- [RECORD SET]
·····

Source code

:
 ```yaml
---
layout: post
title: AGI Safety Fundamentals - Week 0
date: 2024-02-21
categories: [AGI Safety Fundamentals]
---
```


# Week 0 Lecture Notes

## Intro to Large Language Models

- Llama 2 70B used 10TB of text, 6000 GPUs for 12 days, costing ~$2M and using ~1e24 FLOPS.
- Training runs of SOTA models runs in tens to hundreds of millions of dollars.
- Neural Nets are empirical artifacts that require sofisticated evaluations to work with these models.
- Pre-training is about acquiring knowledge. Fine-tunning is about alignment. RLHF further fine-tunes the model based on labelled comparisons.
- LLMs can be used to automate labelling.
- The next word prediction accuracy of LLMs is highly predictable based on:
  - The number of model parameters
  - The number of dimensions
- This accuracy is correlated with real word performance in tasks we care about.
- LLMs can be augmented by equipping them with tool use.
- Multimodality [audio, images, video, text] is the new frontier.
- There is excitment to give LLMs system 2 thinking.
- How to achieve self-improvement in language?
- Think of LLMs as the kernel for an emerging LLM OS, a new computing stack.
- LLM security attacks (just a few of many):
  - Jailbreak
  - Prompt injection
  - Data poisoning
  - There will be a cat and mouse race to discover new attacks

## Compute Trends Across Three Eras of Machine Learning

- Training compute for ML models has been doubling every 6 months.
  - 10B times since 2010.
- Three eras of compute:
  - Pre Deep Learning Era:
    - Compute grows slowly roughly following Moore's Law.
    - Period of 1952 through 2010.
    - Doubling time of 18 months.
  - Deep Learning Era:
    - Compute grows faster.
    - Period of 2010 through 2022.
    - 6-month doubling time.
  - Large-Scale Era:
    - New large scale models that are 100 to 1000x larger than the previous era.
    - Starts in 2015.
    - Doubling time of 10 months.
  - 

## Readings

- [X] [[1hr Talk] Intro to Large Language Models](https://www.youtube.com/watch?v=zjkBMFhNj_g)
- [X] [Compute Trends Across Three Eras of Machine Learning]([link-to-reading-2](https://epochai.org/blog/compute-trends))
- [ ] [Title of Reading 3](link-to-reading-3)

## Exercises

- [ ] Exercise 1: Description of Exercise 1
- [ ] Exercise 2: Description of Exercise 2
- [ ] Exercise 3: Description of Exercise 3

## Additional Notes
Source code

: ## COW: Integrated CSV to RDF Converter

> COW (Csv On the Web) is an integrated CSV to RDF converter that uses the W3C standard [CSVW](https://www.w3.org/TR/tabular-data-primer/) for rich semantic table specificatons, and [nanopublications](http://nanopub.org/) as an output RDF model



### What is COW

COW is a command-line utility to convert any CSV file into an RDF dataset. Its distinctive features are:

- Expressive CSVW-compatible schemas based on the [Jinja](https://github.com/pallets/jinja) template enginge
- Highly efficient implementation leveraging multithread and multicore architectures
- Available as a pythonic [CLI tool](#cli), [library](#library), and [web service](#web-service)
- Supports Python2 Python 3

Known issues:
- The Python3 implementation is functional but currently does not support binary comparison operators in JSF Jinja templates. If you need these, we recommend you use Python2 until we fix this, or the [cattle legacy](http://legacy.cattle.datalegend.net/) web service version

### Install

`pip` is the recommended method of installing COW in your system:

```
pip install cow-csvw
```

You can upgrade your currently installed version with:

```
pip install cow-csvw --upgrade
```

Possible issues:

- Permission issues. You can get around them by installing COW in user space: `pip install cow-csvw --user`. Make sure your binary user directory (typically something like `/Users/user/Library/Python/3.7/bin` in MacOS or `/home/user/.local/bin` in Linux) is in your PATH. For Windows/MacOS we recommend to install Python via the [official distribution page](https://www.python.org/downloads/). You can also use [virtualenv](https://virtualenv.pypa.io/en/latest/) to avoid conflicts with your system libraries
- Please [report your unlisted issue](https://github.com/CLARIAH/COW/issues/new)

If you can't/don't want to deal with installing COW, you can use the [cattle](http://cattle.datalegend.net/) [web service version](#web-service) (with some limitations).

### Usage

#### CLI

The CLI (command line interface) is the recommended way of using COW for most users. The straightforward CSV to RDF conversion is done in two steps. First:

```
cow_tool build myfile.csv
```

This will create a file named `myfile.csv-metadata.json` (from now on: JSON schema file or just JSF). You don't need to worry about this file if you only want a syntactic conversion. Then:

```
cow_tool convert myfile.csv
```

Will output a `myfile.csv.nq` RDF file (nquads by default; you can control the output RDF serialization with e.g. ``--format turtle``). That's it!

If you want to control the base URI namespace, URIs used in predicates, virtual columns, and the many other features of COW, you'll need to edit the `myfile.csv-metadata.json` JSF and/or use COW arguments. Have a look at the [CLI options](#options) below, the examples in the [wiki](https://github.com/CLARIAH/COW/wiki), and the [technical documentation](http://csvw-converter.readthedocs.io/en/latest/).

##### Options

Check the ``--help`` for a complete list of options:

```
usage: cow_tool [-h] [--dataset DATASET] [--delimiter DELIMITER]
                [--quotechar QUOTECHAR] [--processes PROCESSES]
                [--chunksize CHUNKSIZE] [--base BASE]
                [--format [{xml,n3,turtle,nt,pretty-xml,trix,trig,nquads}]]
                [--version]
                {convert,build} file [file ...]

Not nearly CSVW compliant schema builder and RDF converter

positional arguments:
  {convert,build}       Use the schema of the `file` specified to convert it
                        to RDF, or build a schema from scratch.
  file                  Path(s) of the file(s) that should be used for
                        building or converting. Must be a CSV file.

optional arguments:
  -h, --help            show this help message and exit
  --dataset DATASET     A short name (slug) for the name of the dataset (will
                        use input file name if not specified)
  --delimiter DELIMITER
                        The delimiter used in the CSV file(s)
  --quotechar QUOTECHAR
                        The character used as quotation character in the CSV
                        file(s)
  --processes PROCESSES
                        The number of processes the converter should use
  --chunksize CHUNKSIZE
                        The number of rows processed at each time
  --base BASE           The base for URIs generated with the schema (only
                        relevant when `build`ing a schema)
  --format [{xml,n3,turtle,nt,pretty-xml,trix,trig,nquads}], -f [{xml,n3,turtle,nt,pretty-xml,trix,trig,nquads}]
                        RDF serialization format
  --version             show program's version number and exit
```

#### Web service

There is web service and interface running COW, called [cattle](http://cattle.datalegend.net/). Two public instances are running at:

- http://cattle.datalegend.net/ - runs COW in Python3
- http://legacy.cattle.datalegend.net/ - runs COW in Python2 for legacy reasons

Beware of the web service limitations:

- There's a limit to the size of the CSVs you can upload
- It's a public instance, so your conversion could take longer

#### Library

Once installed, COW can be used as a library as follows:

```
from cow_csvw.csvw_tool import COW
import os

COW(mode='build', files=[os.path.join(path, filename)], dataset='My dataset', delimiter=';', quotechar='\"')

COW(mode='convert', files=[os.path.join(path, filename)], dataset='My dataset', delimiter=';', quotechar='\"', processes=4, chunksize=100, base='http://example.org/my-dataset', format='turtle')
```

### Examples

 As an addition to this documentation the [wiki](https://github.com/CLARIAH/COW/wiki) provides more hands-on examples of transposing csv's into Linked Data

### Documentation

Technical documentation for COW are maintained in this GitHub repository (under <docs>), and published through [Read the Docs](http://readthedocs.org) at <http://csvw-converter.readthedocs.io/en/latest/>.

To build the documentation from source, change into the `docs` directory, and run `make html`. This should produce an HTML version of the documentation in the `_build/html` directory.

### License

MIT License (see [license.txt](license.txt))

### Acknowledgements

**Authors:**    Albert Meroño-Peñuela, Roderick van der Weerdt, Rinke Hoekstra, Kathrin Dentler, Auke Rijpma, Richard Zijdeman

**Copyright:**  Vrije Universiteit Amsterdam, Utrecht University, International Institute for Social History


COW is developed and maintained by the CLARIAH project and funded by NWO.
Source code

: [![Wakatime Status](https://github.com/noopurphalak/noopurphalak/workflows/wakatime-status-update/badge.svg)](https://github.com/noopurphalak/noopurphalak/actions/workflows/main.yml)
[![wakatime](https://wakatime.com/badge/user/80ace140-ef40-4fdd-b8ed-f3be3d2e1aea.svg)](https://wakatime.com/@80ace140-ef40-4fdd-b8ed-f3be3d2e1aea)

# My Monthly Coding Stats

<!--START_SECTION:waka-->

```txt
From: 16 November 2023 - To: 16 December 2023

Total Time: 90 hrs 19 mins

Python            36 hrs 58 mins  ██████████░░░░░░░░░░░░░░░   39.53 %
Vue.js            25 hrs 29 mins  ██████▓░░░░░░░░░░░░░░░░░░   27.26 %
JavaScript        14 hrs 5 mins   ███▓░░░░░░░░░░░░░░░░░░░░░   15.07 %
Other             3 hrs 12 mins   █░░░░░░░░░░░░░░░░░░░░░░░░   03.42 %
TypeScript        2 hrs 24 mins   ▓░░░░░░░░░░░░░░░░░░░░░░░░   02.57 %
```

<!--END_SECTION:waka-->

·····

- [TASK DESCRIPTION] Copy out each line of the records where the string "wakatime" appears.

- [THE COMPLETED TASK]
: [![Wakatime Status](https://github.com/noopurphalak/noopurphalak/workflows/wakatime-status-update/badge.svg)](https://github.com/noopurphalak/noopurphalak/actions/workflows/main.yml)
[![wakatime](https://wakatime.com/badge/user/80ace140-ef40-4fdd-b8ed-f3be3d2e1aea.svg)](https://wakatime.com/@80ace140-ef40-4fdd-b8ed-f3be3d2e1aea)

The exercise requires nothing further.